(Resending because [email protected] bounced right back to me. Sorry for the multiple messages!)
----- Forwarded Message ----
From: Open Source <[email protected]>
To: [email protected]; [email protected]
Sent: Thursday, October 12, 2006 12:21:56 PM
Subject: USB performance bug since kernel 2.6.13 (CRITICAL???)
Hi all,
I am writing regarding a performance issue that I recently observed after upgrading from kernel 2.6.12 to 2.6.17. I did some hunting around and have found that the issue first arises in 2.6.13.
I am using a device that submits URBs asynchronously using the libusb devio infrastructure. In version 2.6.12 I am able to submit and reap URBs for my particular application at a transaction rate of one per millisecond. A transaction consists of a single WRITE URB (< 512 bytes) followed by a single READ URB (1024 bytes). Once I upgrade to version 2.6.13, the transactional rate drops to one per 4 milliseconds!
The overall performance of a particular algorithm is increased from a total execution time of 75 seconds to over 160 seconds. The only difference between the two tests is the kernel. Microsoft Windows executes the algorithm in 70-75 seconds!

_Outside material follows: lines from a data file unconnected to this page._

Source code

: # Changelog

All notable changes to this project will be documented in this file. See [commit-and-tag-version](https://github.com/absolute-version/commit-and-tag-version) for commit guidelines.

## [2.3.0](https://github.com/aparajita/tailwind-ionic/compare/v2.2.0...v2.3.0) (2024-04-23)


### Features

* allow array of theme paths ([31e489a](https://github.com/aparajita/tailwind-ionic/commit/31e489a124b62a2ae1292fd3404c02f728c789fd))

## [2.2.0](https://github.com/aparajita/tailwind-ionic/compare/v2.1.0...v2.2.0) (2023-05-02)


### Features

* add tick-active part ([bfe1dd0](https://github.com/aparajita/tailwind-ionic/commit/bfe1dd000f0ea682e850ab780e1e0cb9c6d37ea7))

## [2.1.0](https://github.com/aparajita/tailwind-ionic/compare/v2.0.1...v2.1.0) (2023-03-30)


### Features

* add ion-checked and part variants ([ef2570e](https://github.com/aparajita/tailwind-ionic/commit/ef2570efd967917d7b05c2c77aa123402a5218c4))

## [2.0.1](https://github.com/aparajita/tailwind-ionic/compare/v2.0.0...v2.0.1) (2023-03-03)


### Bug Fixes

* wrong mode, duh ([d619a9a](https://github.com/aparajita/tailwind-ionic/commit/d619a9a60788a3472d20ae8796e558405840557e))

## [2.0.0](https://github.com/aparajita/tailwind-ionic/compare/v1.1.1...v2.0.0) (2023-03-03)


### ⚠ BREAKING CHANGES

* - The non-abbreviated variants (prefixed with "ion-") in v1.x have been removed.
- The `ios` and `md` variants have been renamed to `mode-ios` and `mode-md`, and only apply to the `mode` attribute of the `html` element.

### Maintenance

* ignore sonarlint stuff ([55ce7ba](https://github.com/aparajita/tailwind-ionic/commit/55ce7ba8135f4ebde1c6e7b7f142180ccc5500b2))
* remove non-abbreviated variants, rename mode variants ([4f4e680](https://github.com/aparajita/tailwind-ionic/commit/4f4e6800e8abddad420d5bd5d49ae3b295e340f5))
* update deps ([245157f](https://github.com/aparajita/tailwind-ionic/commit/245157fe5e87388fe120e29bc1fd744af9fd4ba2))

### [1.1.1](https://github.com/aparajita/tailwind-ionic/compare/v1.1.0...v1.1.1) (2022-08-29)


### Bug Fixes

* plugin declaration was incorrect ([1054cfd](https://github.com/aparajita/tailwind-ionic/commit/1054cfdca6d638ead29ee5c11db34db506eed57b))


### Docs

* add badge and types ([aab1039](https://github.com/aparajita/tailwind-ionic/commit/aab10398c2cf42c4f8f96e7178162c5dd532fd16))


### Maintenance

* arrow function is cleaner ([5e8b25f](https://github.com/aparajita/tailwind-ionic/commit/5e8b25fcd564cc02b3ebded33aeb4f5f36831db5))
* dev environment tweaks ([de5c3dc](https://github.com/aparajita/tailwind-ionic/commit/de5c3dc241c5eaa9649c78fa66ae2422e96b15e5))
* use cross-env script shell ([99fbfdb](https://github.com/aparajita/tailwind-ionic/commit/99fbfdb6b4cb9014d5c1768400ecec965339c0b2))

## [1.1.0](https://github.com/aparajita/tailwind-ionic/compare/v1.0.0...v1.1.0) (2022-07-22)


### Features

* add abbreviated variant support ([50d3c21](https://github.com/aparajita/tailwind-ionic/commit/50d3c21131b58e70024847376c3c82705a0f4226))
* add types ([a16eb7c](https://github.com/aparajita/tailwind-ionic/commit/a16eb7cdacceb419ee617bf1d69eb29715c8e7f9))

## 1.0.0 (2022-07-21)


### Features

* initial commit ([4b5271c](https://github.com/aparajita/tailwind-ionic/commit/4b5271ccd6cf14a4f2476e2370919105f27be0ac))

I am using a Fedora Core distribution with FC4 kernels for testing. Is there some new incantation that is required in my user-mode driver to get around a "feature" in recent kernels? Does anyone else know about this? I was not able to easily find discussion about this on the newsgroups. It appears that this problem has been around for a while, if it is indeed a problem.
I am not a subscriber to the linux-kernel mailing list but have cross-posted to it since this seems like a serious enough issue. Please continue to keep any responses on linux-usb-devel as well so I can see them in my email box.
Thank you,
Beleaguered Open Source Fan
On Thu, 2006-10-12 at 12:33 -0700, Open Source wrote:
> I am using a device that submits URBs asynchronously using the libusb
> devio infrastructure. In version 2.6.12 I am able to submit and reap
> URBs for my particular application at a transaction rate of one per
> millisecond. A transaction consists of a single WRITE URB (< 512
> bytes) followed by a single READ URB (1024 bytes). Once I upgrade to
> version 2.6.13, the transactional rate drops to one per 4
> milliseconds!
The kernel's internal tick rate was lowered from 1000Hz to 250Hz
starting with 2.6.13. Rebuild with CONFIG_HZ=1000 and the performance
should return to normal.
Lee
Hi,
Thanks for the rapid response! But...I'm a bit confused. Why is there any software OS timer involved at all? Bulk messages should be scheduled by the host controller and for USB 2.0 the microframe period is 125 us. When I submit an URB, it should be sent to the host controller and scheduled for the next microframe. When the URB completes I should get an interrupt from the hardware. Hence, my transactions (WRITE followed by READ) should at worst be approximately 250 us plus some overhead to process the transaction itself, provided there aren't any other time consuming processes running on my OS. My overhead is less than 250 us. I was willing to tolerate 1 ms per transaction, but 4 ms just doesn't make any sense. Therefore I'm not sure if CONFIG_HZ is an appropriate excuse for this issue.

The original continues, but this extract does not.